The Two-Minute Warning

Photo Credit: smh.com.au

Photo Credit: smh.com.au

Hard to believe, but only two months remain before the November 30th deadline for earning the First Time Home Buyers Tax Credit. While that may still seem like quite a ways off, if you’re planning to join the 1.4 million American families who have already taken advantage of this popular incentive—but have yet to zero-in on a property—you may very well find yourself in a sprint to get your purchase in under the wire.  This is not the sort of last-minute shopping that can be crammed into the few waning days before the cut-off date.

Even though the term First Time Home Buyer has been broadly interpreted to empower more people to qualify for the credit, if you truly are a first-time buyer you may not be fully aware of the time it takes to complete a real estate transaction.  At this late date, you will ideally want to have your home picked out by early-October in order to close on it by mid-November; with an extra cushion of time left over to deal with any last-minute details.

Once you’ve found the right home, your work has just begun.  In order for mortgage funds to be available at the time of closing, you must obtain a satisfactory credit report, a competent home appraisal, a commitment for home insurance, a complete home inspection and verification of personal data.  Add to this the fact that you will not be alone in trying to accomplish all these musts as the deadline begins to loom large.  Realtors, lenders, title companies, home inspectors and certified appraisers will no doubt be swamped by the last minute rush; in much the same way as car dealers were bombarded with buyers and a blizzard of paperwork as the Cash for Clunkers automotive incentive program entered its final days.

If you are uncertain whether you qualify for the tax credit, here are the basics; with more details available online at irs.gov:

Who qualifies for the tax credit?
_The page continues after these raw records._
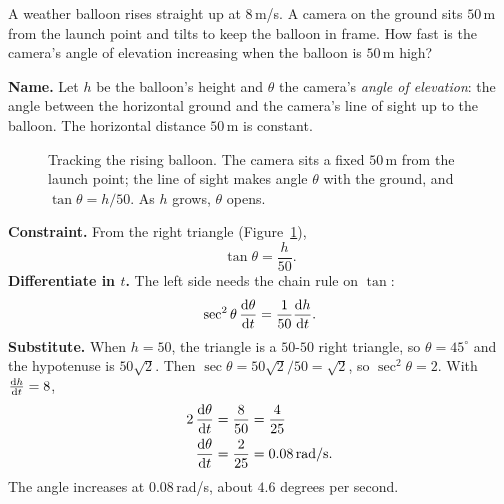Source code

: \begin{example}
\label{ch13:ex-angle}
A weather balloon rises straight up at $8$\,m/s. A camera on the ground sits $50$\,m from the launch
point and tilts to keep the balloon in frame. How fast is the camera's angle of elevation increasing
when the balloon is $50$\,m high?

\textbf{Name.} Let $h$ be the balloon's height and $\theta$ the camera's \emph{angle of elevation}:
the angle between the horizontal ground and the camera's line of sight up to the balloon. The
horizontal distance $50$\,m is constant.

\begin{figure}[H]
\centering
{}
\caption{Tracking the rising balloon. The camera sits a fixed $50$\,m from the launch point; the
line of sight makes angle $\theta$ with the ground, and $\tan\theta = h/50$. As $h$ grows, $\theta$
opens.}
\label{ch13:fig-camera}
\end{figure}

\textbf{Constraint.} From the right triangle (Figure~\ref{ch13:fig-camera}),
\[
\tan\theta = \frac{h}{50}.
\]
\textbf{Differentiate in $t$.} The left side needs the chain rule on $\tan$:
\[
\sec^2\theta\,\frac{\mathrm{d} \theta}{\mathrm{d} t} = \frac{1}{50}\frac{\mathrm{d} h}{\mathrm{d} t}.
\]
\textbf{Substitute.} When $h=50$, the triangle is a $50$-$50$ right triangle, so $\theta = 45^\circ$
and the hypotenuse is $50\sqrt2$. Then $\sec\theta = 50\sqrt2/50 = \sqrt2$, so
$\sec^2\theta = 2$. With $\frac{\mathrm{d} h}{\mathrm{d} t}=8$,
\begin{align*}
2\,\frac{\mathrm{d} \theta}{\mathrm{d} t} &= \frac{8}{50} = \frac{4}{25} \\
\frac{\mathrm{d} \theta}{\mathrm{d} t} &= \frac{2}{25} = 0.08\,\text{rad/s}.
\end{align*}
The angle increases at $0.08$\,rad/s, about $4.6$ degrees per second.
\end{example}

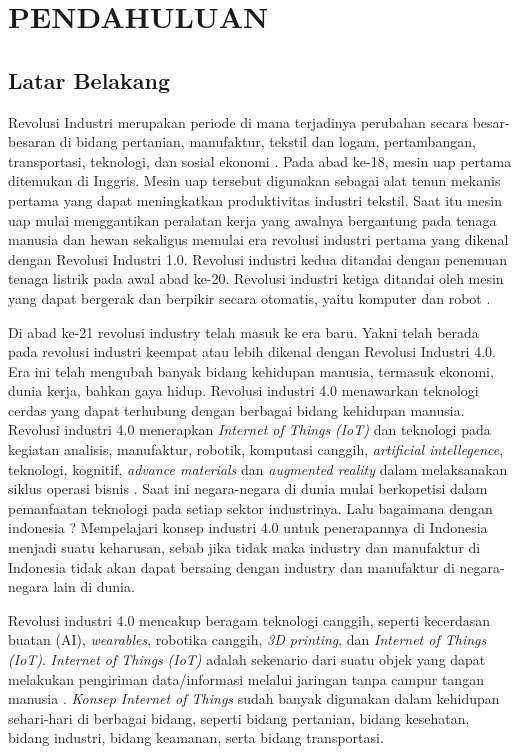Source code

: \chapter{PENDAHULUAN}

\section{Latar Belakang}
Revolusi Industri merupakan periode di mana terjadinya perubahan secara besar-besaran di bidang pertanian, manufaktur, tekstil dan logam, pertambangan, transportasi, teknologi, dan sosial ekonomi . Pada abad ke-18, mesin uap pertama ditemukan di Inggris. Mesin uap tersebut digunakan sebagai alat tenun mekanis pertama yang dapat meningkatkan produktivitas industri tekstil. Saat itu mesin uap mulai menggantikan peralatan kerja yang awalnya bergantung pada tenaga manusia dan hewan sekaligus memulai era revolusi industri pertama yang dikenal dengan Revolusi Industri 1.0. Revolusi industri kedua ditandai dengan penemuan tenaga listrik pada awal abad ke-20. Revolusi industri ketiga ditandai oleh mesin yang dapat bergerak dan berpikir secara otomatis, yaitu komputer dan robot . 

Di abad ke-21 revolusi industry telah masuk ke era baru. Yakni telah berada pada revolusi industri keempat atau lebih dikenal dengan Revolusi Industri 4.0. Era ini telah mengubah banyak bidang kehidupan manusia, termasuk ekonomi, dunia kerja, bahkan gaya hidup. Revolusi industri 4.0 menawarkan teknologi cerdas yang dapat terhubung dengan berbagai bidang kehidupan manusia. Revolusi industri 4.0 menerapkan \textit{Internet of Things} \textit{(IoT)} dan teknologi pada kegiatan analisis, manufaktur, robotik, komputasi canggih, \textit{artificial intellegence}, teknologi, kognitif, \textit{advance materials} dan \textit{augmented reality} dalam melaksanakan siklus operasi bisnis . Saat ini negara-negara di dunia mulai berkopetisi dalam pemanfaatan teknologi pada setiap sektor industrinya. Lalu bagaimana dengan indonesia ? Mempelajari konsep industri 4.0 untuk penerapannya di Indonesia menjadi suatu keharusan, sebab jika tidak maka industry dan manufaktur di Indonesia tidak akan dapat bersaing dengan industry dan manufaktur di negara-negara lain di dunia.

Revolusi industri 4.0 mencakup beragam teknologi canggih, seperti kecerdasan buatan (AI), \textit{wearables}, robotika canggih, \textit{3D printing}, dan \textit{Internet of Things} \textit{(IoT)}. \textit{Internet of Things} \textit{(IoT)} adalah sekenario dari suatu objek yang dapat melakukan pengiriman data/informasi melalui jaringan tanpa campur tangan manusia . \textit{Konsep Internet of Things} sudah banyak digunakan dalam kehidupan sehari-hari di berbagai bidang, seperti bidang pertanian, bidang kesehatan, bidang industri, bidang keamanan, serta bidang transportasi.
First time buyers purchasing a primary residence are eligible, as is any legal U.S. resident who has not owned a primary home for three years prior to the purchase date.  Even if you own a vacation property—but have not used it as your primary residence—you may be eligible for the tax credit to purchase a primary residence.  After the purchase, you must use the home as a primary residence for at least three years; or repay the full tax credit.

What do you mean by “primary” residence? A primary residence is the home in which you spend most of your time.  It can be a single-family detached home, condominium or town home.  Secondary homes and rental properties do not qualify for the credit.
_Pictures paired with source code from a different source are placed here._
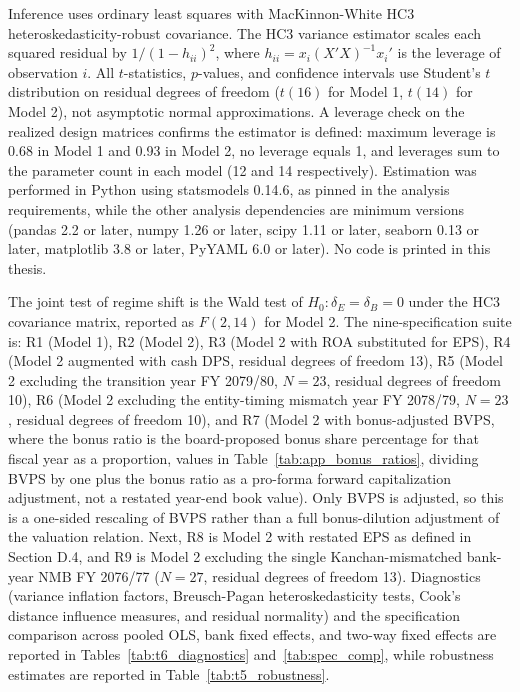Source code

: Inference uses ordinary least squares with MacKinnon-White HC3 heteroskedas\-ticity-robust covariance. The HC3 variance estimator scales each squared residual by $1 / (1 - h_{ii})^2$, where $h_{ii} = x_i (X'X)^{-1} x_i'$ is the leverage of observation $i$. All $t$-statistics, $p$-values, and confidence intervals use Student's $t$ distribution on residual degrees of freedom ($t(16)$ for Model 1, $t(14)$ for Model 2), not asymptotic normal approximations. A leverage check on the realized design matrices confirms the estimator is defined: maximum leverage is 0.68 in Model 1 and 0.93 in Model 2, no leverage equals 1, and leverages sum to the parameter count in each model (12 and 14 respectively). Estimation was performed in Python using statsmodels 0.14.6, as pinned in the analysis requirements, while the other analysis dependencies are minimum versions (pandas 2.2 or later, numpy 1.26 or later, scipy 1.11 or later, seaborn 0.13 or later, matplotlib 3.8 or later, PyYAML 6.0 or later). No code is printed in this thesis.

The joint test of regime shift is the Wald test of $H_0: \delta_E = \delta_B = 0$ under the HC3 covariance matrix, reported as $F(2, 14)$ for Model 2. The nine-specification suite is: R1 (Model 1), R2 (Model 2), R3 (Model 2 with ROA substituted for EPS), R4 (Model 2 augmented with cash DPS, residual degrees of freedom 13), R5 (Model 2 excluding the transition year FY 2079/80, $N = 23$, residual degrees of freedom 10), R6 (Model 2 excluding the entity-timing mismatch year FY 2078/79, $N = 23$, residual degrees of freedom 10), and R7 (Model 2 with bonus-adjusted BVPS, where the bonus ratio is the board-proposed bonus share percentage for that fiscal year as a proportion, values in Table~\ref{tab:app_bonus_ratios}, dividing BVPS by one plus the bonus ratio as a pro-forma forward capitalization adjustment, not a restated year-end book value). Only BVPS is adjusted, so this is a one-sided rescaling of BVPS rather than a full bonus-dilution adjustment of the valuation relation. Next, R8 is Model 2 with restated EPS as defined in Section D.4, and R9 is Model 2 excluding the single Kanchan-mismatched bank-year NMB FY 2076/77 ($N = 27$, residual degrees of freedom 13). Diagnostics (variance inflation factors, Breusch-Pagan heteroskedasticity tests, Cook's distance influence measures, and residual normality) and the specification comparison across pooled OLS, bank fixed effects, and two-way fixed effects are reported in Tables~\ref{tab:t6_diagnostics} and~\ref{tab:spec_comp}, while robustness estimates are reported in Table~\ref{tab:t5_robustness}.


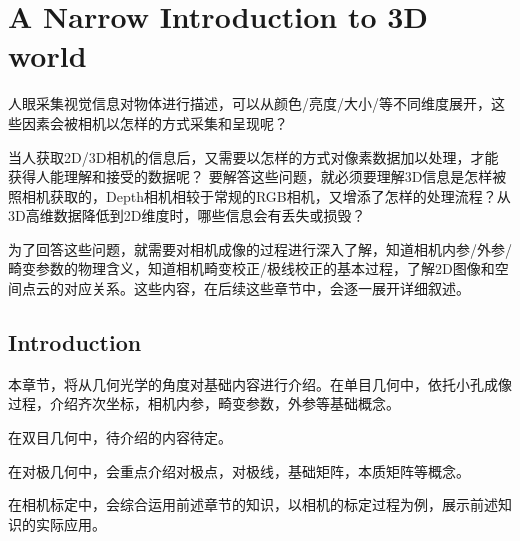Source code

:  

\chapter[Preface]{A Narrow Introduction to 3D world}
人眼采集视觉信息对物体进行描述，可以从颜色/亮度/大小/等不同维度展开，这些因素会被相机以怎样的方式采集和呈现呢？\par
当人获取2D/3D相机的信息后，又需要以怎样的方式对像素数据加以处理，才能获得人能理解和接受的数据呢？
要解答这些问题，就必须要理解3D信息是怎样被照相机获取的，Depth相机相较于常规的RGB相机，又增添了怎样的处理流程？从3D高维数据降低到2D维度时，哪些信息会有丢失或损毁？\par
为了回答这些问题，就需要对相机成像的过程进行深入了解，知道相机内参/外参/畸变参数的物理含义，知道相机畸变校正/极线校正的基本过程，了解2D图像和空间点云的对应关系。这些内容，在后续这些章节中，会逐一展开详细叙述。

\section{Introduction}
本章节，将从几何光学的角度对基础内容进行介绍。在单目几何中，依托小孔成像过程，介绍齐次坐标，相机内参，畸变参数，外参等基础概念。\par
在双目几何中，待介绍的内容待定。\par
在对极几何中，会重点介绍对极点，对极线，基础矩阵，本质矩阵等概念。\par
在相机标定中，会综合运用前述章节的知识，以相机的标定过程为例，展示前述知识的实际应用。
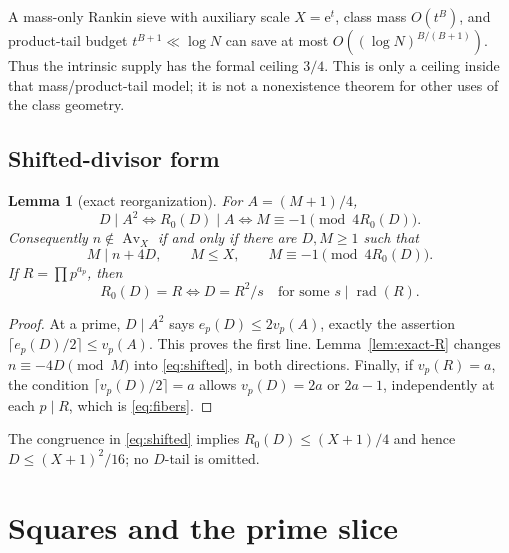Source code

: \documentclass[10pt,reqno]{amsart}
\newtheorem{lemma}[theorem]{Lemma}
\theoremstyle{definition}
\newcommand{\Av}{\operatorname {Av}}
\newcommand{\rad}{\operatorname {rad}}
\newcommand{\e}{\mathrm e}
\newcommand{\1}{\mathbf 1}
\begin{document}
A mass-only Rankin sieve with auxiliary scale $X=\e^t$, class mass $O(t^B)$, and product-tail budget $t^{B+1}\ll\log N$ can save at most $O((\log N)^{B/(B+1)})$.  Thus the intrinsic supply has the formal ceiling $3/4$.  This is only a ceiling inside that mass/product-tail model; it is not a nonexistence theorem for other uses of the class geometry.

\subsection{Shifted-divisor form}
\begin{lemma}[exact reorganization]\label{lem:shifted}
For $A=(M+1)/4$,
\[
 D\mid A^2\Longleftrightarrow R_0(D)\mid A
 \Longleftrightarrow M\equiv-1\pmod{4R_0(D)}.
\]
Consequently $n\notin\Av_X$ if and only if there are $D,M\geq1$ such that
\begin{equation}\label{eq:shifted}
 M\mid n+4D,\qquad M\leq X,\qquad
 M\equiv-1\pmod{4R_0(D)}.
\end{equation}
If $R=\prod p^{a_p}$, then
\begin{equation}\label{eq:fibers}
 R_0(D)=R\Longleftrightarrow D=R^2/s
 \quad\text{for some }s\mid\rad(R).
\end{equation}
\end{lemma}
\begin{proof}
At a prime, $D\mid A^2$ says $e_p(D)\leq2v_p(A)$, exactly the assertion $\lceil e_p(D)/2\rceil\leq v_p(A)$.  This proves the first line.  Lemma~\ref{lem:exact-R} changes $n\equiv-4D\pmod M$ into \eqref{eq:shifted}, in both directions.  Finally, if $v_p(R)=a$, the condition $\lceil v_p(D)/2\rceil=a$ allows $v_p(D)=2a$ or $2a-1$, independently at each $p\mid R$, which is \eqref{eq:fibers}.
\end{proof}
The congruence in \eqref{eq:shifted} implies $R_0(D)\leq(X+1)/4$ and hence $D\leq(X+1)^2/16$; no $D$-tail is omitted.

\section{Squares and the prime slice}\label{sec:prime}
\end{document}
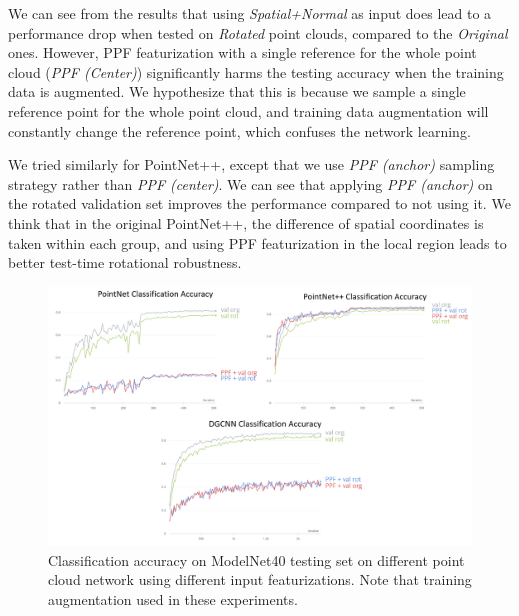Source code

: \documentclass{article}
\begin{document}
We can see from the results that using \textit{Spatial+Normal} as input does lead to a performance drop when tested on \textit{Rotated} point clouds, compared to the \textit{Original} ones. 
However, PPF featurization with a single reference for the whole point cloud (\textit{PPF (Center)}) significantly harms the testing accuracy when the training data is augmented. We hypothesize that this is because we sample a single reference point for the whole point cloud, and training data augmentation will constantly change the reference point, which confuses the network learning. 

We tried similarly for PointNet++, except that we use \textit{PPF (anchor)} sampling strategy rather than \textit{PPF (center)}. We can see that applying \textit{PPF (anchor)} on the rotated validation set improves the performance compared to not using it. We think that in the original PointNet++, the difference of spatial coordinates is taken within each group, and using PPF featurization in the local region leads to better test-time rotational robustness. 

\begin{figure}[ht!]
    \centering
    \includegraphics[width=\textwidth]{images/aug_combined.png}
\caption{Classification accuracy on ModelNet40 testing set on different point cloud network using different input featurizations. Note that training augmentation used in these experiments.}
\end{figure}
\end{document}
What is the amount of the tax credit? The credit is for 10 percent of the cost of the home, up to a maximum of $8,000.

Are there income restrictions? Yes; based on the purchaser’s tax filing status.  Individuals who file as “single’ on Form 1040 are eligible for the credit if their adjusted gross income is no more than $75,000. Married couples filing jointly may not have income in excess of $150,000.  There are some exceptions to these income requirements.  Please visit irs.gov to check your individual circumstances.
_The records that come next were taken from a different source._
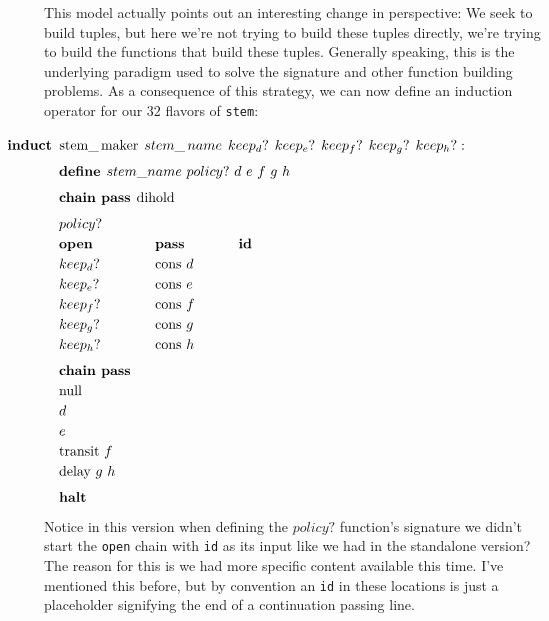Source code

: \documentclass[twoside]{article}
\newcommand{\bfmbox}[1]{\mbox{\bfseries #1}}
\newcommand{\mss}[1]{\ensuremath{\mbox{\scriptsize #1}}}
\newcommand{\tab}[1][1.125cm]{\hspace{#1}}
\newcommand{\col}[1][0ex]{& \hspace{#1}}
\newcommand{\delay}{\mbox{delay}}
\newcommand{\transit}{\mbox{transit}}
\newcommand{\cons}{\mbox{cons}}
\newcommand{\induct}[1]{\bfmbox{induct}\mss{\,#1\,}}
\newcommand{\dihold}{\mbox{dihold}}
\begin{document}
This model actually points out an interesting change in perspective: We seek to build tuples, but here we're not trying
to build these tuples directly, we're trying to build the functions that build these tuples. Generally speaking,
this is the underlying paradigm used to solve the signature and other function building problems. As a consequence
of this strategy, we can now define an induction operator for our $ 32 $ flavors of \texttt{stem}:

$$ \def\arraystretch{1.2}
\tab[-3cm]\begin{array}{l}
\induct\ \mbox{stem\_\,maker} \tab[1ex] stem\_\,name
\tab[1ex] keep_d? \tab[1ex] keep_e? \tab[1ex] keep_f? \tab[1ex] keep_g? \tab[1ex] keep_h?:		\\[1ex]

\tab \begin{array}{lll}
\bfmbox{define}	\tab[1ex] stem\_name\ policy?\ d\ e\ f\ g\ h						\\[1ex]

\bfmbox{chain pass} \tab[1ex] \dihold									\\[1ex]

policy?													\\

\bfmbox{open}	\col[-3.75cm] \bfmbox{pass}	\col[5ex] \bfmbox{id}					\\
keep_d?		\col[-3.75cm] \cons\ d									\\
keep_e?		\col[-3.75cm] \cons\ e									\\
keep_f?		\col[-3.75cm] \cons\ f									\\
keep_g?		\col[-3.75cm] \cons\ g									\\
keep_h?		\col[-3.75cm] \cons\ h									\\[1ex]

\bfmbox{chain pass}											\\
\mbox{null}												\\
d													\\
e													\\
\transit\ f												\\
\delay\ g\ h												\\[1ex]

\bfmbox{halt}												\\
\end{array}
\end{array} $$
Notice in this version when defining the $ policy? $ function's signature we didn't start the \texttt{open}
chain with \texttt{id} as its input like we had in the standalone version? The reason for this is we had
more specific content available this time. I've mentioned this before, but by convention an \texttt{id}
in these locations is just a placeholder signifying the end of a continuation passing line.
\end{document}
Are there restrictions on the location of the property? Yes.  The property must be located in the United States.

Are there any other restrictions? Yes.  The property cannot be purchased from a close relative, including the taxpayer’s spouse, parent, grandparent, child or grandchild.  Taxpayers who are non-resident aliens are not eligible.

What is the difference between this and the prior tax credit? Unlike the prior tax credit—which was structured like a 15-year interest-free loan—this is a true tax credit because the money is not required to be paid back unless the home is sold within three years.

How do I apply for the tax credit? There is no application or approval process.  Eligible home buyers will claim the credit on the appropriate IRS Form 1040 tax return and/or any special forms the IRS might devise. The credit either reduces your tax bill or increases your refund. This means the credit will be paid to eligible taxpayers, even if they owe no tax or the credit is more than the tax owed.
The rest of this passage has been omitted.